People compare Robert Rodriguez and Quentin Tarantino as if their names and movies are interchangeable, and that's an absolute joke. Though they contentiously work together, Rodriguez never has and—judging by the synopsizes for his upcoming films—never will understand originality, whereas Tarantino has proved himself to be the exact opposite. I've never once seen a Rodriguez film that underlines this fact more than Desperado. The plot line is beyond unoriginal, and passes into the so-cliché-it's-laughable territory. Am I really the only person who is sick of revenge movies that all follow through exactly the same way, with the exact same scenes, and the exact same endings? If you've seen one, you've seen them all. There is no reason to watch this movie, because there is absolutely nothing you haven't seen before, and seen better. Go do the laundry or something.

This painfully unoriginal, formulaic plot line is why the entertainment value comes to a screeching halt mid-movie. Instead of continuing the nihilistic mass gunfights—FUN—Rodriguez does what he does best, and adds a cliché plot that amounts to about as much entertainment value as a staring at a dead tree stump—NOT FUN. It's almost humorous, the joke that Tarantino's character says has a more complex plot than the film itself.

And if creating a fun action movie wasn't the point here, may I ask what was? Nihilism is something that filmmakers don't understand, but it's something that the audience of this particular film wants. We didn't come to see a great opening, then a boring paint-by-the-numbers plot line unravel. As stylish and cool as this movie may be, it fails understand its target audience. Again, nihilism is something Quentin Tarantino has always understood, and it's most evident in Pulp Fiction. As much as these two work together, why can't Rodriguez just . . . get it? There is absolutely no excuse for him not to think of more original plots, and, if not, then understand and give his audience the nihilism it wants. Instead, he just rolls around in Hollywood clichés and puts out safe, predictable movies. What a sad waste of talent.

The only sole good thing I can say about Desperado is that the Mexican setting is pretty cool. It's filmed well. And that's all.

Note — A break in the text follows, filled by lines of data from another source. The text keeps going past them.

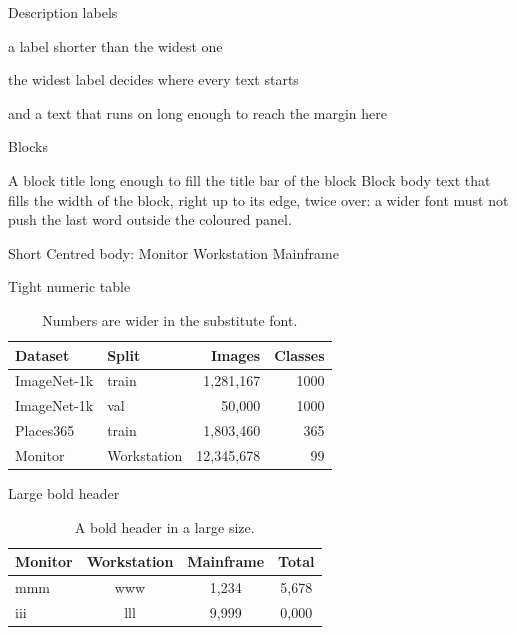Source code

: \documentclass{beamer}
\begin{document}
\begin{frame}[label=description]{Description labels}
  \begin{description}[Workstation]
    \item[Monitor] a label shorter than the widest one
    \item[Workstation] the widest label decides where every text starts
    \item[Mainframe] and a text that runs on long enough to reach the margin here
  \end{description}
\end{frame}

\begin{frame}[label=blocks]{Blocks}
  \begin{block}{A block title long enough to fill the title bar of the block}
    Block body text that fills the width of the block, right up to its edge, twice over:
    a wider font must not push the last word outside the coloured panel.
  \end{block}
  \begin{exampleblock}{Short}
    \centering Centred body: Monitor Workstation Mainframe
  \end{exampleblock}
\end{frame}

\begin{frame}[label=table-tight]{Tight numeric table}
  \begin{table}
    \centering\footnotesize
    \begin{tabular}{@{}llrr@{}}
      \toprule
      Dataset & Split & Images & Classes \\
      \midrule
      ImageNet-1k & train & 1,281,167 & 1000 \\
      ImageNet-1k & val & 50,000 & 1000 \\
      Places365 & train & 1,803,460 & 365 \\
      Monitor & Workstation & 12,345,678 & 99 \\
      \bottomrule
    \end{tabular}
    \caption{Numbers are wider in the substitute font.}
  \end{table}
\end{frame}

\begin{frame}[label=table-header]{Large bold header}
  \begin{table}
    \centering\large
    \begin{tabular}{lccc}
      \toprule
      \textbf{Monitor} & \textbf{Workstation} & \textbf{Mainframe} & \textbf{Total} \\
      \midrule
      mmm & www & 1,234 & 5,678 \\
      iii & lll & 9,999 & 0,000 \\
      \bottomrule
    \end{tabular}
    \caption{A bold header in a large size.}
  \end{table}
\end{frame}
\end{document}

Overall, Desperado is one of those watch-once-then-forget-about movies, if not a little lower. It isn't the absolute worst movie out there, but it isn't anything that it could have been. It isn't fun enough to be a midnight movie with friends, and it isn't original enough to be taken as a serious story. It's just middle ground average. If I even remember a single generic scene in an hour from now, I'll be surprised.